ENTRIES SUPPLIED =
************

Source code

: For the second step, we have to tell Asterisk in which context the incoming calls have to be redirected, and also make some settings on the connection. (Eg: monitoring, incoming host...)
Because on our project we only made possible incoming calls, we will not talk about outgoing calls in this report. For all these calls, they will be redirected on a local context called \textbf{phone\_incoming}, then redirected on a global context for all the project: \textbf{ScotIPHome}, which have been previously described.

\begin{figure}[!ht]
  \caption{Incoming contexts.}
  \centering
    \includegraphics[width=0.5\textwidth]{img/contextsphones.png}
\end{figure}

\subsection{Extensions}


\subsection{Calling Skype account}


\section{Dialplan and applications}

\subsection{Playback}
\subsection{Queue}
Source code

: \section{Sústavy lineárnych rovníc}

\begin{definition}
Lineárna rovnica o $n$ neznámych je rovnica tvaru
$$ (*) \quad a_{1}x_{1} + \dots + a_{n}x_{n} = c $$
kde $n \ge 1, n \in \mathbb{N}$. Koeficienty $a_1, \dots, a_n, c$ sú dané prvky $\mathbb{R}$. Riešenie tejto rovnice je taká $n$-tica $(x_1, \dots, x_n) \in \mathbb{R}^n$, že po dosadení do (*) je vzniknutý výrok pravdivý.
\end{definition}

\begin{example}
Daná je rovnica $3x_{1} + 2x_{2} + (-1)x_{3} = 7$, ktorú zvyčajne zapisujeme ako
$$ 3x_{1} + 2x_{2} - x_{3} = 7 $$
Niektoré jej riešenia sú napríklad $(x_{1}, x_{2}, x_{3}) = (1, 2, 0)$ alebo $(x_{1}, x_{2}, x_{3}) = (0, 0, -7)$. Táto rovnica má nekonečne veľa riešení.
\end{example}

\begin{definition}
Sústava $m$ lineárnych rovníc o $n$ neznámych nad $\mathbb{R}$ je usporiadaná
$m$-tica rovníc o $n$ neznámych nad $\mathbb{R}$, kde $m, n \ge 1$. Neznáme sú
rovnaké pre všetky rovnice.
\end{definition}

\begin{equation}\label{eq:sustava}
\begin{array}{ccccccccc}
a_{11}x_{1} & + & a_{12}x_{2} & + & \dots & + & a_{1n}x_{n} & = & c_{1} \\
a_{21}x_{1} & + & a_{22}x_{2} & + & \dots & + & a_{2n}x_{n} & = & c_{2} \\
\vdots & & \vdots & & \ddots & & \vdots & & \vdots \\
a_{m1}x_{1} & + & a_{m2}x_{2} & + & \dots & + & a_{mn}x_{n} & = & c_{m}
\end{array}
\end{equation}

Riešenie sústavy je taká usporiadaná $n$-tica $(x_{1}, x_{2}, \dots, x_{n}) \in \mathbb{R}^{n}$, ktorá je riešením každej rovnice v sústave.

************

WHAT IS NEEDED = Transcribe the data above in its entirety, exactly.

YOUR SOLUTION =
Source code

: For the second step, we have to tell Asterisk in which context the incoming calls have to be redirected, and also make some settings on the connection. (Eg: monitoring, incoming host...)
Because on our project we only made possible incoming calls, we will not talk about outgoing calls in this report. For all these calls, they will be redirected on a local context called \textbf{phone\_incoming}, then redirected on a global context for all the project: \textbf{ScotIPHome}, which have been previously described.

\begin{figure}[!ht]
  \caption{Incoming contexts.}
  \centering
    \includegraphics[width=0.5\textwidth]{img/contextsphones.png}
\end{figure}

\subsection{Extensions}


\subsection{Calling Skype account}


\section{Dialplan and applications}

\subsection{Playback}
\subsection{Queue}
Source code

: \section{Sústavy lineárnych rovníc}

\begin{definition}
Lineárna rovnica o $n$ neznámych je rovnica tvaru
$$ (*) \quad a_{1}x_{1} + \dots + a_{n}x_{n} = c $$
kde $n \ge 1, n \in \mathbb{N}$. Koeficienty $a_1, \dots, a_n, c$ sú dané prvky $\mathbb{R}$. Riešenie tejto rovnice je taká $n$-tica $(x_1, \dots, x_n) \in \mathbb{R}^n$, že po dosadení do (*) je vzniknutý výrok pravdivý.
\end{definition}

\begin{example}
Daná je rovnica $3x_{1} + 2x_{2} + (-1)x_{3} = 7$, ktorú zvyčajne zapisujeme ako
$$ 3x_{1} + 2x_{2} - x_{3} = 7 $$
Niektoré jej riešenia sú napríklad $(x_{1}, x_{2}, x_{3}) = (1, 2, 0)$ alebo $(x_{1}, x_{2}, x_{3}) = (0, 0, -7)$. Táto rovnica má nekonečne veľa riešení.
\end{example}

\begin{definition}
Sústava $m$ lineárnych rovníc o $n$ neznámych nad $\mathbb{R}$ je usporiadaná
$m$-tica rovníc o $n$ neznámych nad $\mathbb{R}$, kde $m, n \ge 1$. Neznáme sú
rovnaké pre všetky rovnice.
\end{definition}

\begin{equation}\label{eq:sustava}
\begin{array}{ccccccccc}
a_{11}x_{1} & + & a_{12}x_{2} & + & \dots & + & a_{1n}x_{n} & = & c_{1} \\
a_{21}x_{1} & + & a_{22}x_{2} & + & \dots & + & a_{2n}x_{n} & = & c_{2} \\
\vdots & & \vdots & & \ddots & & \vdots & & \vdots \\
a_{m1}x_{1} & + & a_{m2}x_{2} & + & \dots & + & a_{mn}x_{n} & = & c_{m}
\end{array}
\end{equation}

Riešenie sústavy je taká usporiadaná $n$-tica $(x_{1}, x_{2}, \dots, x_{n}) \in \mathbb{R}^{n}$, ktorá je riešením každej rovnice v sústave.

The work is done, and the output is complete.